So let's assume  you are a Hawaii Collection owner with a 15,500 point contract and you've saved all of your 2016 points.  Now let's move forward to January 31, 2017.  Your account shows that you have 31,000 points - the 15,500 points saved from 2016 plus your 15,500 points allotment for 2017.

Now you decide to make a  reservation at Poipu. Below is how the point usage will be determined based on the check-in date and points used:

October 2017 check-in, 10,000 point reservation (partial ocean view).  

Since the check-in date is within 10 months, the 10,000 points will be taken from your saved points, leaving you with 5,500 remaining 2016 saved points and all of your 2017 points.​
October 2017 check-in, 15,500 point reservation (ocean front).  

Since the check-in date is within 10 months, your 15,500 saved points will be used for the reservation.  All of your 2017 points will remain.​
December 2017 check-in, 10,000 point reservation (partial ocean view).  

Since the check-in date is further than 10 months, this is a home resort advantage reservation, and the 10,000 points will be taken from your 2017 points, leaving you with 5,500 remaining 2017 points.  You will still have the 15,500 saved points from 2016, which you will need to burn by the end of 2017.​
December 2017 check-in, 15,500 point reservation (ocean front).  

Since the check-in date is further than 10 months, this is a home resort advantage reservation, and will use all 15,500 points of your 2017 points.  You will still have the 15,500 saved points from 2016, which you will need to burn by the end of 2017.​
February 2018 check-in, 15,500 point reservation (ocean front). 

As with the December 2017 check-in dates, this is a home resort advantage reservation because this check-in date is further than 10 months away.  However, since the check-in date is in 2018, this reservation can only be made with 2018 points.  So after making this reservation you would still have in your account both the 15,500 saved 2016 points and the 15,500 points for 2017.  You would also have to prepay the 2018 fees.​

_Sorry. The above information appears to be incorrect._

*******

Now let's switch to the II situation, which is much simpler.  Same situation as before, you have 15,500 saved points from 2016 expiring on December 31, 2017. You also have all 15,500 2017 points. In II any exchange made using expiring points has to be made before October 1 of the year the points expire.
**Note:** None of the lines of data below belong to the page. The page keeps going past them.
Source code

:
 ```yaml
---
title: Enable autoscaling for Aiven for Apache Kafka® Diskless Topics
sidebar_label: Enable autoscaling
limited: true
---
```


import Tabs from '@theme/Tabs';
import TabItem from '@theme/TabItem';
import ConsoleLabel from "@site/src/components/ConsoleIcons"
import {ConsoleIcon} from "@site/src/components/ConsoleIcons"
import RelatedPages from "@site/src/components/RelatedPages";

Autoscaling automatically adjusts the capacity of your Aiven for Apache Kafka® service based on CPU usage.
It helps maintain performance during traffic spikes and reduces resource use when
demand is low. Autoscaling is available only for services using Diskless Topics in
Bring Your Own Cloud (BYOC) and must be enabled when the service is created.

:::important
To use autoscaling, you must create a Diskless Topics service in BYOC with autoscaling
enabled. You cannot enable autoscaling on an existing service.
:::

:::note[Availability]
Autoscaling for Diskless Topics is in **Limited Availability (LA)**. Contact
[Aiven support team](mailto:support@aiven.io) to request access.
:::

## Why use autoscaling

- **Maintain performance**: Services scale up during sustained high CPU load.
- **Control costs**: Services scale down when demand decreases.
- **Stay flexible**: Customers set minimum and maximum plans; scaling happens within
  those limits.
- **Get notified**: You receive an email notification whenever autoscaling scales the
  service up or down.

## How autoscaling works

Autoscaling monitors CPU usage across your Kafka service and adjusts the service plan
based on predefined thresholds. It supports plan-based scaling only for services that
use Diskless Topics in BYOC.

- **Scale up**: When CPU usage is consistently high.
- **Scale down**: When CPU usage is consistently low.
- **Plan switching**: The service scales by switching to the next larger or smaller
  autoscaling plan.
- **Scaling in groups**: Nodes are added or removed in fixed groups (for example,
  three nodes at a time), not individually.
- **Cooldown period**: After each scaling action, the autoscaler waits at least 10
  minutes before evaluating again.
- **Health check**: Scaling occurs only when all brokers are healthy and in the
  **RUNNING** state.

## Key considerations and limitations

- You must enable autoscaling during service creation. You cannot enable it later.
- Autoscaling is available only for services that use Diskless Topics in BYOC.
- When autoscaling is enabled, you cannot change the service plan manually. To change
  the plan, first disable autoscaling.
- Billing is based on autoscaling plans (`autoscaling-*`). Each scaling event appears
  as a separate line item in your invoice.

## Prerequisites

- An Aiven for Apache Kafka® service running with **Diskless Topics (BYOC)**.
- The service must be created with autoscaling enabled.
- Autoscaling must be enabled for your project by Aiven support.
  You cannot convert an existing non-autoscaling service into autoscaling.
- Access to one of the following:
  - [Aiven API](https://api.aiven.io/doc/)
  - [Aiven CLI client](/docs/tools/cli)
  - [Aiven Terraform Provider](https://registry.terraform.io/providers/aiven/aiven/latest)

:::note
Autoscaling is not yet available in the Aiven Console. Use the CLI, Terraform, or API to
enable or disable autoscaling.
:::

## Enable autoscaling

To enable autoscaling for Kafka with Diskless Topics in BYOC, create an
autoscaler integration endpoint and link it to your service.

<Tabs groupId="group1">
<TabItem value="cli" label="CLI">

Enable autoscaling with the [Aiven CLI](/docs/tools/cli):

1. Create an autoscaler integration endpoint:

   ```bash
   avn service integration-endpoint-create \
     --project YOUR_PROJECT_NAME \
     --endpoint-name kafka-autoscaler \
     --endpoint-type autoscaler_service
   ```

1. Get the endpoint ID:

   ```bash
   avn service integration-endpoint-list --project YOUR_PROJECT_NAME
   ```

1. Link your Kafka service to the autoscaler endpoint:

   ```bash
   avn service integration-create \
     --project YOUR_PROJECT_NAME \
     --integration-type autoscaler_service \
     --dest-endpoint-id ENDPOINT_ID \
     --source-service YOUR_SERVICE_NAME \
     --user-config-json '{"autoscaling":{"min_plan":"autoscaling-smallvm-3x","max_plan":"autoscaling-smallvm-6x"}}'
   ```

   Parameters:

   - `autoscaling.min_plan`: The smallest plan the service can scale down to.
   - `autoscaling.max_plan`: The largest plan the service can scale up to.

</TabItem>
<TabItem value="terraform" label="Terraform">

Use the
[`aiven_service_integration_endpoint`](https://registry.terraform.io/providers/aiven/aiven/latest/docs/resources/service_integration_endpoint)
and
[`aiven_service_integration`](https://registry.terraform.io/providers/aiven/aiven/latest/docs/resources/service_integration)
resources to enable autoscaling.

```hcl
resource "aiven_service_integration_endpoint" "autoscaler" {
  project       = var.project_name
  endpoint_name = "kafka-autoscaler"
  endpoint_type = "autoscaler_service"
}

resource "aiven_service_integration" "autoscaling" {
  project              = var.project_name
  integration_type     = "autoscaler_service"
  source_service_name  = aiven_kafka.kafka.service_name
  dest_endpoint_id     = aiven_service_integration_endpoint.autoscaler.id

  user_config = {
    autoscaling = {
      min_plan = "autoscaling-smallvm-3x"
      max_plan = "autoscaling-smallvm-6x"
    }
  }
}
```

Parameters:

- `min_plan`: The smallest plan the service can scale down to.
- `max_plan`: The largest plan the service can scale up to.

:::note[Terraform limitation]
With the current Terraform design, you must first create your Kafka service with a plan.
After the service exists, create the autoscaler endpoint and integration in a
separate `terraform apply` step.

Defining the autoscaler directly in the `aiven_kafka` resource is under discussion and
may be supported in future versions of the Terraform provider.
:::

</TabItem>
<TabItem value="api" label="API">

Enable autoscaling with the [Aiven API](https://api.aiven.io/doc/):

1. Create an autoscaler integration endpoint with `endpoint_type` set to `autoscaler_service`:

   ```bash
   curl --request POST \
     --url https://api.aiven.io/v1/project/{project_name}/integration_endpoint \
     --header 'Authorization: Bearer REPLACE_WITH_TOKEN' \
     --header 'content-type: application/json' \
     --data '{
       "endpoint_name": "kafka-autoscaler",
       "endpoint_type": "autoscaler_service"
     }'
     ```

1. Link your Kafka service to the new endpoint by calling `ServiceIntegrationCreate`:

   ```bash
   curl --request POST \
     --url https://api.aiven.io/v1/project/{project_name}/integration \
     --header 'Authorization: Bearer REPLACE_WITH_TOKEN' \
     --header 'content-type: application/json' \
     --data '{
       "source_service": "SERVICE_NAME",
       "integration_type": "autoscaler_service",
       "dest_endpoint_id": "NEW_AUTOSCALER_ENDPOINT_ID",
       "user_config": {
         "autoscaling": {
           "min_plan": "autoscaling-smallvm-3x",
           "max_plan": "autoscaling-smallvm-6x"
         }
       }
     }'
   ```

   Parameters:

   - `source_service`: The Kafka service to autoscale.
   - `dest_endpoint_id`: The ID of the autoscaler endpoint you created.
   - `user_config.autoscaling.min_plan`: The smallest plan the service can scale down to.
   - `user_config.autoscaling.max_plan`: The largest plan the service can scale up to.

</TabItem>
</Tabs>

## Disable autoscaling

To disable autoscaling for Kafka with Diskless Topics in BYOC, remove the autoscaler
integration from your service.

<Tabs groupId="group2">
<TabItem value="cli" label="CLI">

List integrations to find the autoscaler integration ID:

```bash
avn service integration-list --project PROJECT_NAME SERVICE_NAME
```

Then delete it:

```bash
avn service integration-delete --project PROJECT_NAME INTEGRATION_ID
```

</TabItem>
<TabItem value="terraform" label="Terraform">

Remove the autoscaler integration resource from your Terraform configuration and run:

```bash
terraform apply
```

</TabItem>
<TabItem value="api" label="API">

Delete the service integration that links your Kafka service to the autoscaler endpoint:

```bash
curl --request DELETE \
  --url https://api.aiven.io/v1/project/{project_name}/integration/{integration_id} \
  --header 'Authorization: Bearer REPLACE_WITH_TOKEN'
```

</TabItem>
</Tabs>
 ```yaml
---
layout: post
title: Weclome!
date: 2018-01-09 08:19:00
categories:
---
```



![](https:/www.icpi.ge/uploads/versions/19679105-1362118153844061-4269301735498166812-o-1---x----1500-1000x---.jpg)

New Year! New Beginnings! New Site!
So, if you are making an exchange anytime before October 1, the points used will come from your saved 2016 points.  If you make an exchange after October 1, the points would come from your 2017 allotment.


----------



## clifffaith (Mar 26, 2016)

Trog,

Very understandable reply, thank you.  But let me ask you this -- say I own 50,000 points, half and half US & Hawaii.  Last year I made a 13 month reservation in both the US & Hawaii that used 12,500 each.  So now, in 2016, I have 12,500 US points, 12,500 Hawaii points, and access to my 2017 points if I desire to may my maintenance fees in advance. If I book a couple days in Palm Springs, does the system automatically use US points, or is that a moot point as to which pot the points come out of now that the 13 month option is gone?  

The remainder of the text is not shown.